WORK INSTRUCTION: Search the material below for the string "mathcal". Return every line that holds it.

(MATERIAL SHOWN Opens)

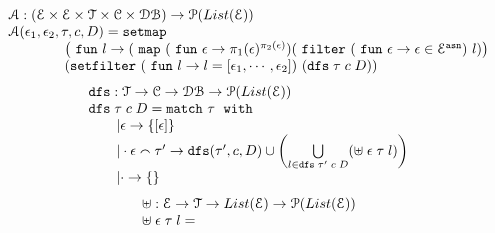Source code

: \begin{defn}
\[
\begin{array}{l}
	\mathcal{A}:(\eventset \times \eventset \times \mathcal{T} \times \cdom \times \dbdom )\to \mathcal{P}(List(\eventset))
	\\
	\mathcal{A}(\event_1, \event_2, \trace, c, D) 
	= 
	\kw{setmap} ~
	\\ \qquad \qquad
	\left(\efun l \to ( \emap 
		(\efun  \event \to \pi_1(\event)^{\pi_2(\event)})
	(\efilter 
		(\efun \event \to  \event \in \eventset^{\asn}) ~ l) \right)
	\\ \qquad \qquad
	(\kw{setfilter} ~
		(\efun l \to l = [\event_1, \cdots, \event_2]) ~ (\kw{dfs} \eapp \trace \eapp c \eapp  D ))
	\end{array}
\]
%
%
\[
\begin{array}{l}
	\kw{dfs} : \mathcal{T} \to \cdom \to \dbdom \to \mathcal{P}(List(\eventset))
	\\
	\kw{dfs} \eapp \trace \eapp c \eapp  D
	= 
	\ematch~  \trace ~ \ewith
	\\ \qquad
	| \event \to \{[\event]\}
	\\ \qquad
	|  \cdot \event \tracecat \trace' \to  
	\kw{dfs}(\trace', c, D)
	\cup 
	\left(   \bigcup\limits_{l \in \kw{dfs} \eapp \trace' \eapp c \eapp  D }
	\left( \uplus \eapp  \event  \eapp \trace  \eapp l \right)
	\right)
	\\ \qquad
	| \cdot \to \{\}
\end{array}
\]
%
%
\[
\begin{array}{l}
	\uplus : \mathcal{E} \to \mathcal{T} \to List(\mathcal{E}) \to \mathcal{P}(List(\mathcal{E}))
	\\
	\uplus \;  \mathtt{\epsilon}  \; \mathtt{\tau}  \; l
	= 

\end{array}\]
\end{defn}
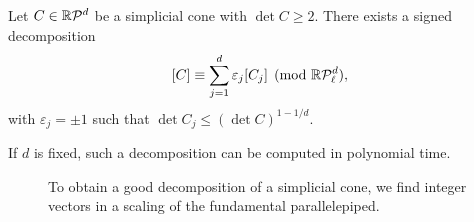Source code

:\begin{lemma}
  \label{lemma:signed-decomposition-determinants}
  Let $C \in \mathbb{R}\mathcal{P}^d$ be a simplicial cone with $\det C \geq 2$.
  There exists a signed decomposition
  \[
    [C] \equiv \sum_{j=1}^d \varepsilon_j [C_j] \pmod{\mathbb{R}\mathcal{P}_\ell^d},
  \]
  with $\varepsilon_j = \pm1$ such that $\det C_j \leq (\det C)^{1-1/d}$.

  If $d$ is fixed, such a decomposition can be computed in polynomial time.
\end{lemma}
\begin{figure}
  \begin{center}
  \end{center}
  \caption{To obtain a good decomposition of a simplicial cone,
    we find integer vectors in a scaling of the fundamental parallelepiped.}
  \label{fig:signed-decomposition-determinants}
\end{figure}

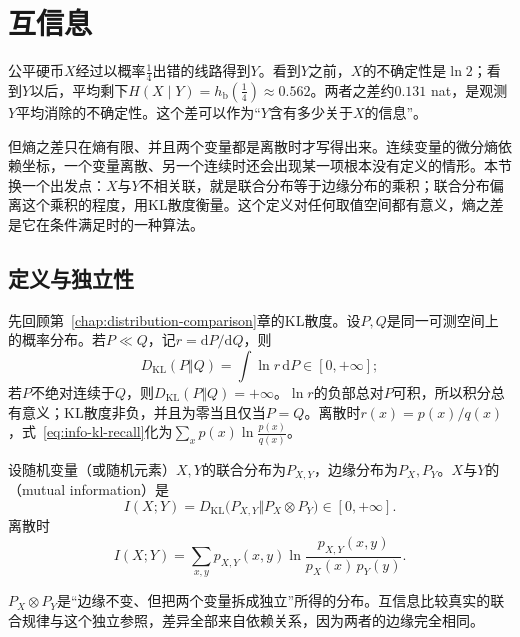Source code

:\section{互信息}
\label{sec:info-mutual-information}

公平硬币$X$经过以概率$\tfrac14$出错的线路得到$Y$。看到$Y$之前，$X$的不确定性是$\ln2$；看到$Y$以后，平均剩下$H(X\mid Y)=h_{\mathrm{b}}(\tfrac14)\approx0.562$。两者之差约$0.131$ nat，是观测$Y$平均消除的不确定性。这个差可以作为“$Y$含有多少关于$X$的信息”。

但熵之差只在熵有限、并且两个变量都是离散时才写得出来。连续变量的微分熵依赖坐标，一个变量离散、另一个连续时还会出现某一项根本没有定义的情形。本节换一个出发点：$X$与$Y$不相关联，就是联合分布等于边缘分布的乘积；联合分布偏离这个乘积的程度，用KL散度衡量。这个定义对任何取值空间都有意义，熵之差是它在条件满足时的一种算法。

\subsection{定义与独立性}
\label{sec:info-mi-definition}

先回顾第~\ref{chap:distribution-comparison}章的KL散度。设$P,Q$是同一可测空间上的概率分布。若$P\ll Q$，记$r=\mathrm{d}P/\mathrm{d}Q$，则
\begin{equation}
  D_{\mathrm{KL}}(P\Vert Q)=\int\ln r\,\mathrm{d}P\in[0,+\infty];
  \label{eq:info-kl-recall}
\end{equation}
若$P$不绝对连续于$Q$，则$D_{\mathrm{KL}}(P\Vert Q)=+\infty$。$\ln r$的负部总对$P$可积，所以积分总有意义；KL散度非负，并且为零当且仅当$P=Q$。离散时$r(x)=p(x)/q(x)$，式~\eqref{eq:info-kl-recall}化为$\sum_xp(x)\ln\frac{p(x)}{q(x)}$。

\begin{definition}[互信息]
\label{def:info-mutual-information}
设随机变量（或随机元素）$X,Y$的联合分布为$P_{X,Y}$，边缘分布为$P_X,P_Y$。$X$与$Y$的（mutual information）是
\begin{equation}
  I(X;Y)=D_{\mathrm{KL}}\bigl(P_{X,Y}\Vert P_X\otimes P_Y\bigr)\in[0,+\infty].
  \label{eq:info-mutual-information}
\end{equation}
离散时
\begin{equation}
  I(X;Y)=\sum_{x,y}p_{X,Y}(x,y)\ln\frac{p_{X,Y}(x,y)}{p_X(x)\,p_Y(y)}.
  \label{eq:info-mutual-information-discrete}
\end{equation}
\end{definition}

$P_X\otimes P_Y$是“边缘不变、但把两个变量拆成独立”所得的分布。互信息比较真实的联合规律与这个独立参照，差异全部来自依赖关系，因为两者的边缘完全相同。


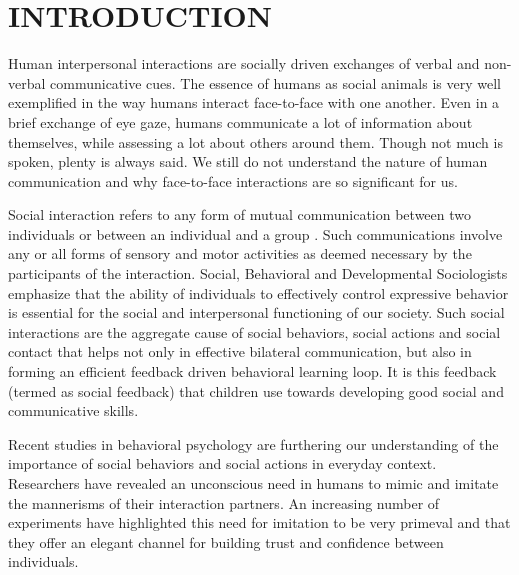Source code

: \documentclass[oneside,11pt]{memoir}
\begin{document}
\pagestyle{plain}

\chapter{INTRODUCTION}

\DoubleSpacing
\setlength{\parindent}{.5in}
Human interpersonal interactions are socially driven exchanges of verbal and non-verbal communicative cues. The essence of humans as social animals is very well exemplified in the way humans interact face-to-face with one another. Even in a brief exchange of eye gaze, humans communicate a lot of information about themselves, while assessing a lot about others around them. Though not much is spoken, plenty is always said. We still do not understand the nature of human communication and why face-to-face interactions are so significant for us.

Social interaction refers to any form of mutual communication between two individuals or between an individual and a group \cite{riggio_assessment_1986}. Such communications involve any or all forms of sensory and motor activities as deemed necessary by the participants of the interaction. Social, Behavioral and Developmental Sociologists emphasize that the ability of individuals to effectively control expressive behavior is essential for the social and interpersonal functioning of our society. Such social interactions are the aggregate cause of social behaviors, social actions and social contact that helps not only in effective bilateral communication, but also in forming an efficient feedback driven behavioral learning loop. It is this feedback (termed as social feedback) that children use towards developing good social and communicative skills.

Recent studies in behavioral psychology are furthering our understanding of the importance of social behaviors and social actions in everyday context. Researchers have revealed an unconscious need in humans to mimic and imitate the mannerisms of their interaction partners. An increasing number of experiments have highlighted this need for imitation to be very primeval and that they offer an elegant channel for building trust and confidence between individuals.
\end{document}
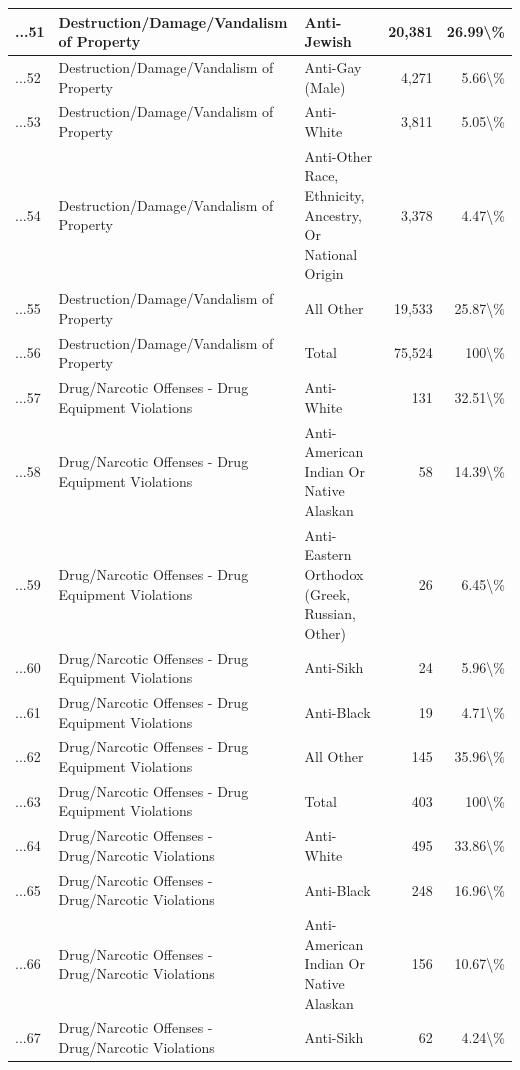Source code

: \documentclass[
]{krantz}
\begin{document}
\begin{longtable}[t]{l|l|l|r|r}
\hline
...51 & Destruction/Damage/Vandalism of Property & Anti-Jewish & 20,381 & 26.99\textbackslash{}\%\\
\hline
...52 & Destruction/Damage/Vandalism of Property & Anti-Gay (Male) & 4,271 & 5.66\textbackslash{}\%\\
\hline
...53 & Destruction/Damage/Vandalism of Property & Anti-White & 3,811 & 5.05\textbackslash{}\%\\
\hline
...54 & Destruction/Damage/Vandalism of Property & Anti-Other Race, Ethnicity, Ancestry, Or National Origin & 3,378 & 4.47\textbackslash{}\%\\
\hline
...55 & Destruction/Damage/Vandalism of Property & All Other & 19,533 & 25.87\textbackslash{}\%\\
\hline
...56 & Destruction/Damage/Vandalism of Property & Total & 75,524 & 100\textbackslash{}\%\\
\hline
...57 & Drug/Narcotic Offenses - Drug Equipment Violations & Anti-White & 131 & 32.51\textbackslash{}\%\\
\hline
...58 & Drug/Narcotic Offenses - Drug Equipment Violations & Anti-American Indian Or Native Alaskan & 58 & 14.39\textbackslash{}\%\\
\hline
...59 & Drug/Narcotic Offenses - Drug Equipment Violations & Anti-Eastern Orthodox (Greek, Russian, Other) & 26 & 6.45\textbackslash{}\%\\
\hline
...60 & Drug/Narcotic Offenses - Drug Equipment Violations & Anti-Sikh & 24 & 5.96\textbackslash{}\%\\
\hline
...61 & Drug/Narcotic Offenses - Drug Equipment Violations & Anti-Black & 19 & 4.71\textbackslash{}\%\\
\hline
...62 & Drug/Narcotic Offenses - Drug Equipment Violations & All Other & 145 & 35.96\textbackslash{}\%\\
\hline
...63 & Drug/Narcotic Offenses - Drug Equipment Violations & Total & 403 & 100\textbackslash{}\%\\
\hline
...64 & Drug/Narcotic Offenses - Drug/Narcotic Violations & Anti-White & 495 & 33.86\textbackslash{}\%\\
\hline
...65 & Drug/Narcotic Offenses - Drug/Narcotic Violations & Anti-Black & 248 & 16.96\textbackslash{}\%\\
\hline
...66 & Drug/Narcotic Offenses - Drug/Narcotic Violations & Anti-American Indian Or Native Alaskan & 156 & 10.67\textbackslash{}\%\\
\hline
...67 & Drug/Narcotic Offenses - Drug/Narcotic Violations & Anti-Sikh & 62 & 4.24\textbackslash{}\%\\

\end{longtable}
\end{document}
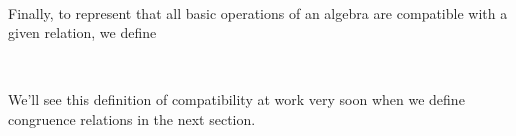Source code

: \documentclass[a4paper,UKenglish,cleveref,autoref,thm-restate]{lipics-v2021}
\begin{document}
\begin{code}
\>[1]\AgdaSpace{}%
\AgdaSymbol{:}\AgdaSpace{}%
\AgdaSymbol{\{}\AgdaSpace{}%
\AgdaSymbol{:}\AgdaSpace{}%
\AgdaSpace{}%
\AgdaSpace{}%
\AgdaSymbol{\}}\AgdaSpace{}%
\AgdaSpace{}%
\AgdaSpace{}%
\AgdaSpace{}%
\AgdaSpace{}%
\AgdaSpace{}%
\AgdaSpace{}%
\AgdaSpace{}%
\AgdaSpace{}%
\AgdaSpace{}%
\AgdaSpace{}%
\AgdaSpace{}%
\AgdaSpace{}%
\AgdaSpace{}%
\AgdaSpace{}%
\AgdaSpace{}%
\AgdaSpace{}%
\<%
\\
%
\>[1]\AgdaSpace{}%
\AgdaSymbol{\{}\AgdaSymbol{\}}\AgdaSpace{}%
\AgdaSpace{}%
\AgdaSpace{}%
\AgdaSymbol{=}\AgdaSpace{}%
\AgdaSymbol{\}\{}\AgdaSymbol{\}}\AgdaSpace{}%
\AgdaSpace{}%
\AgdaSymbol{(}\AgdaSpace{}%
\AgdaSymbol{)}\AgdaSpace{}%
\AgdaSpace{}%
%
\>[53]\AgdaSpace{}%
\AgdaSpace{}%
\AgdaSymbol{((}\AgdaSpace{}%
\AgdaSpace{}%
\AgdaSymbol{)}\AgdaSpace{}%
\AgdaSymbol{)}\AgdaSpace{}%
\AgdaSymbol{((}\AgdaSpace{}%
\AgdaSpace{}%
\AgdaSymbol{)}\AgdaSpace{}%
\AgdaSymbol{)}\<%
\end{code}
\ccpad
Finally, to represent that all basic operations of an algebra are compatible with a given relation, we define
\ccpad
\begin{code}
\>[1]\AgdaSpace{}%
\AgdaSymbol{:}{\AgdaSpace{}}%
\AgdaSymbol{(}\AgdaSpace{}%
\AgdaSymbol{:}\AgdaSpace{}%
\AgdaSpace{}%
\AgdaSpace{}%
\AgdaSymbol{)}\AgdaSpace{}%
\AgdaSpace{}%
\AgdaSpace{}%
\AgdaSpace{}%
\AgdaSpace{}%
\AgdaSpace{}%
\AgdaSpace{}%
\AgdaSpace{}%
\AgdaSpace{}%
\AgdaSpace{}%
\AgdaSpace{}%
\AgdaSpace{}%
\AgdaSpace{}%
\AgdaSpace{}%
\AgdaSpace{}%
\<%
\\
%
\>[1]%
\>[13]\AgdaSpace{}%
\AgdaSpace{}%
\AgdaSymbol{=}\AgdaSpace{}%
\AgdaSpace{}%
\AgdaSpace{}%
\AgdaSpace{}%
\AgdaSymbol{\{}\AgdaSymbol{\}}\AgdaSpace{}%
\AgdaSpace{}%
\<%
\end{code}
\ccpad
We'll see this definition of compatibility at work very soon when we define congruence relations in the next section.
\end{document}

(MATERIAL SHOWN Closes)

SOLUTION:
	\mathcal{A}:(\eventset \times \eventset \times \mathcal{T} \times \cdom \times \dbdom )\to \mathcal{P}(List(\eventset))
	\mathcal{A}(\event_1, \event_2, \trace, c, D) 
	\kw{dfs} : \mathcal{T} \to \cdom \to \dbdom \to \mathcal{P}(List(\eventset))
	\uplus : \mathcal{E} \to \mathcal{T} \to List(\mathcal{E}) \to \mathcal{P}(List(\mathcal{E}))
  Let $C \in \mathbb{R}\mathcal{P}^d$ be a simplicial cone with $\det C \geq 2$.
    [C] \equiv \sum_{j=1}^d \varepsilon_j [C_j] \pmod{\mathbb{R}\mathcal{P}_\ell^d},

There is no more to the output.